Further east at the New Britain trench, the relative motions of several microplates surrounding the Australia-Pacific boundary, including north-south oriented seafloor spreading in the Woodlark Basin south of the Solomon Islands, maintain the general northward subduction of Australia-affiliated lithosphere beneath Pacific-affiliated lithosphere. Most of the large and great earthquakes east of New Guinea are related to this subduction; such earthquakes are particularly concentrated at the cusp of the trench south of New Ireland. 33 M7.5+ earthquakes have been recorded since 1900, including three shallow thrust fault M8.1 events in 1906, 1919, and 2007.

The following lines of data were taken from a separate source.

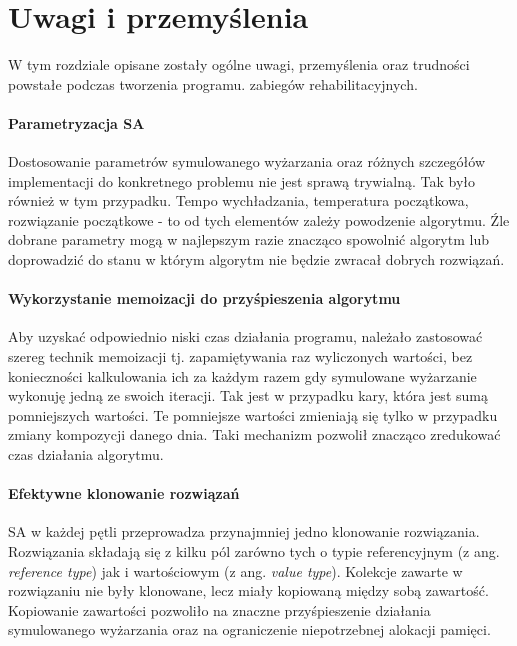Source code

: \chapter{Uwagi i przemyślenia}
W tym rozdziale opisane zostały ogólne uwagi, przemyślenia oraz trudności
powstałe podczas tworzenia programu.
zabiegów rehabilitacyjnych.

\subsubsection{Parametryzacja SA}
Dostosowanie parametrów symulowanego wyżarzania oraz różnych szczegółów
implementacji do konkretnego problemu nie jest sprawą trywialną. Tak było
również w tym przypadku. Tempo wychładzania, temperatura początkowa, rozwiązanie
początkowe - to od tych elementów zależy powodzenie algorytmu. Źle dobrane
parametry mogą w najlepszym razie znacząco spowolnić algorytm lub doprowadzić do
stanu w którym algorytm nie będzie zwracał dobrych rozwiązań.

\subsubsection{Wykorzystanie memoizacji do przyśpieszenia algorytmu}
Aby uzyskać odpowiednio niski czas działania programu,
należało zastosować szereg technik memoizacji tj. zapamiętywania raz wyliczonych
wartości, bez konieczności kalkulowania ich za każdym razem gdy symulowane
wyżarzanie wykonuję jedną ze swoich iteracji. Tak jest w przypadku kary, która
jest sumą pomniejszych wartości. Te pomniejsze wartości zmieniają się tylko w
przypadku zmiany kompozycji danego dnia. Taki mechanizm pozwolił znacząco
zredukować czas działania algorytmu.

\subsubsection{Efektywne klonowanie rozwiązań}
SA w każdej pętli przeprowadza przynajmniej jedno klonowanie rozwiązania.
Rozwiązania składają się z kilku pól zarówno tych o typie referencyjnym (z ang.
\emph{reference type}) jak i wartościowym (z ang. \emph{value type}). Kolekcje
zawarte w rozwiązaniu nie były klonowane, lecz miały kopiowaną między sobą
zawartość. Kopiowanie zawartości pozwoliło na znaczne przyśpieszenie działania
symulowanego wyżarzania oraz na ograniczenie niepotrzebnej alokacji pamięci.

The western end of the Australia-Pacific plate boundary is perhaps the most complex portion of this boundary, extending 2000 km from Indonesia and the Banda Sea to eastern New Guinea. The boundary is dominantly convergent along an arc-continent collision segment spanning the width of New Guinea, but the regions near the edges of the impinging Australia continental margin also include relatively short segments of extensional, strike-slip and convergent deformation. The dominant convergence is accommodated by shortening and uplift across a 250-350 km-wide band of northern New Guinea, as well as by slow southward-verging subduction of the Pacific plate north of New Guinea at the New Guinea trench. Here, the Australia-Pacific plate relative velocity is approximately 110 mm/yr towards the northeast, leading to the 2-8 mm/yr uplift of the New Guinea Highlands.

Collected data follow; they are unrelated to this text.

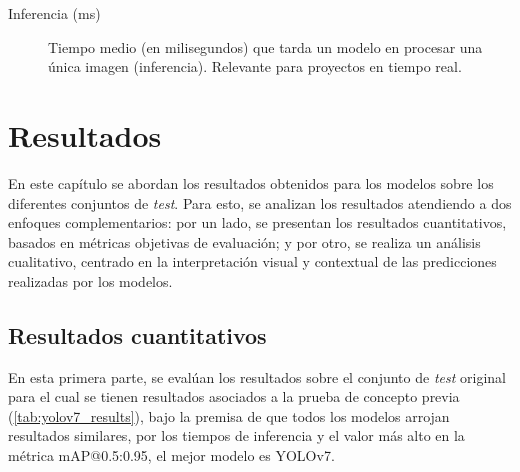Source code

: \documentclass[12pt,a4paper,onecolumn,oneside]{report}
\begin{document}
\begin{description}
  \item[Inferencia (ms)] Tiempo medio (en milisegundos) que tarda un modelo en procesar una única imagen (inferencia). Relevante para proyectos en tiempo real.

\end{description}


\chapter{Resultados} %
\label{Resultados}

En este capítulo se abordan los resultados obtenidos para los modelos sobre los diferentes conjuntos de \textit{test}. Para esto, se analizan 
los resultados atendiendo a dos enfoques complementarios: 
por un lado, se presentan los resultados cuantitativos, basados en métricas objetivas de evaluación; y por otro, se realiza un análisis cualitativo, 
centrado en la interpretación visual y contextual de las predicciones realizadas por los modelos.

\section{Resultados cuantitativos}
\label{sec:Resultados cuantitativos}

En esta primera parte, se evalúan los resultados sobre el conjunto de \textit{test} original para el cual se tienen resultados asociados
a la prueba de concepto previa (\autoref{tab:yolov7_results}), bajo la premisa de que todos los modelos arrojan resultados similares, por los tiempos de inferencia y 
el valor más alto en la métrica mAP@0.5:0.95, el mejor modelo es YOLOv7.

\begin{table}[H]
  \caption{Resultados de los modelos en la prueba de concepto inicial}
  \centering
  \label{tab:yolov7_results}
\end{table}
\end{document}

Whereas the northern band of deformation is relatively diffuse east of the Indonesia-Papua New Guinea border, in western New Guinea there are at least two small (<100,000 km²) blocks of relatively undeformed lithosphere. The westernmost of these is the Birds Head Peninsula microplate in Indonesia's West Papua province, bounded on the south by the Seram trench. The Seram trench was originally interpreted as an extreme bend in the Sunda subduction zone, but is now thought to represent a southward-verging subduction zone between Birds Head and the Banda Sea.

There have been 22 M7.5+ earthquakes recorded in the New Guinea region since 1900. The dominant earthquake mechanisms are thrust and strike slip, associated with the arc-continent collision and the relative motions between numerous local microplates. The largest earthquake in the region was a M8.2 shallow thrust fault event in the northern Papua province of Indonesia that killed 166 people in 1996.

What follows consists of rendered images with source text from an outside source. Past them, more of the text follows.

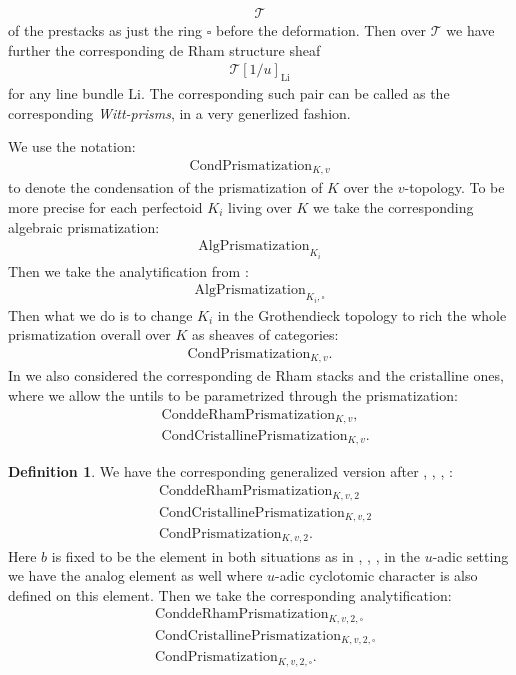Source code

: \documentclass[12pt]{article}
\theoremstyle{definition}
\newtheorem{definition}{Definition}
\begin{document}
 \begin{align}
 \mathcal{T}
 \end{align}
 of the prestacks as just the ring $\square$ before the deformation. Then over $\mathcal{T}$ we have further the corresponding de Rham structure sheaf 
 \begin{align}
 \mathcal{T}[1/u]_{\mathrm{Li}}
  \end{align}
 for any line bundle $\mathrm{Li}$. The corresponding such pair can be called as the corresponding \textit{Witt-prisms}, in a very generlized fashion.
 
 
 
 
 
 We use the notation:
\begin{align}
\mathrm{CondPrismatization}_{K,v}
\end{align}
to denote the condensation of the prismatization of $K$ over the $v$-topology. To be more precise for each perfectoid $K_i$ living over $K$ we take the corresponding algebraic prismatization:
\begin{align}
\mathrm{AlgPrismatization}_{K_i}
\end{align}
Then we take the analytification from \cite{1CS}:
\begin{align}
\mathrm{AlgPrismatization}_{K_i,\square}
\end{align}
Then what we do is to change $K_i$ in the Grothendieck topology to rich the whole prismatization overall over $K$ as sheaves of categories:
\begin{align}
\mathrm{CondPrismatization}_{K,v}.
\end{align}
In \cite{1To1} we also considered the corresponding de Rham stacks and the cristalline ones, where we allow the untils to be parametrized through the prismatization:
\begin{align}
&\mathrm{ConddeRhamPrismatization}_{K,v},\\
&\mathrm{CondCristallinePrismatization}_{K,v}.
\end{align}


\begin{definition}
We have the corresponding generalized version after \cite{1BS1}, \cite{1F2}, \cite{1BL1}, \cite{1BL2}:
\begin{align}
&\mathrm{ConddeRhamPrismatization}_{K,v,2}\\
&\mathrm{CondCristallinePrismatization}_{K,v,2}\\
&\mathrm{CondPrismatization}_{K,v,2}.
\end{align}
Here $b$ is fixed to be the element in both situations as in \cite{1BL1}, \cite{1BL2}, \cite{1BS1}, in the $u$-adic setting we have the analog element as well where $u$-adic cyclotomic character is also defined on this element. Then we take the corresponding analytification:
 \begin{align}
&\mathrm{ConddeRhamPrismatization}_{K,v,2,\square}\\
&\mathrm{CondCristallinePrismatization}_{K,v,2,\square}\\
&\mathrm{CondPrismatization}_{K,v,2,\square}.
\end{align}
\end{definition}
\end{document}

The western portion of the northern Australia plate boundary extends approximately 4800 km from New Guinea to Sumatra and primarily separates Australia from the Eurasia plate, including the Sunda block. This portion is dominantly convergent and includes subduction at the Sunda (Java) trench, and a young arc-continent collision.

In the east, this boundary extends from the Kai Islands to Sumba along the Timor trough, offset from the Sunda trench by 250 km south of Sumba. Contrary to earlier tectonic models in which this trough was interpreted as a subduction feature continuous with the Sunda subduction zone, it is now thought to represent a subsiding deformational feature related to the collision of the Australia plate continental margin and the volcanic arc of the Eurasia plate, initiating in the last 5-8 Myr. Before collision began, the Sunda subduction zone extended eastward to at least the Kai Islands, evidenced by the presence of a northward-dipping zone of seismicity beneath Timor Leste. A more detailed examination of the seismic zone along it's eastern segment reveals a gap in intermediate depth seismicity under Timor and seismic mechanisms that indicate an eastward propagating tear in the descending slab as the negatively buoyant oceanic lithosphere detaches from positively buoyant continental lithosphere. On the surface, GPS measurements indicate that the region around Timor is currently no longer connected to the Eurasia plate, but instead is moving at nearly the same velocity as the Australia plate, another consequence of collision.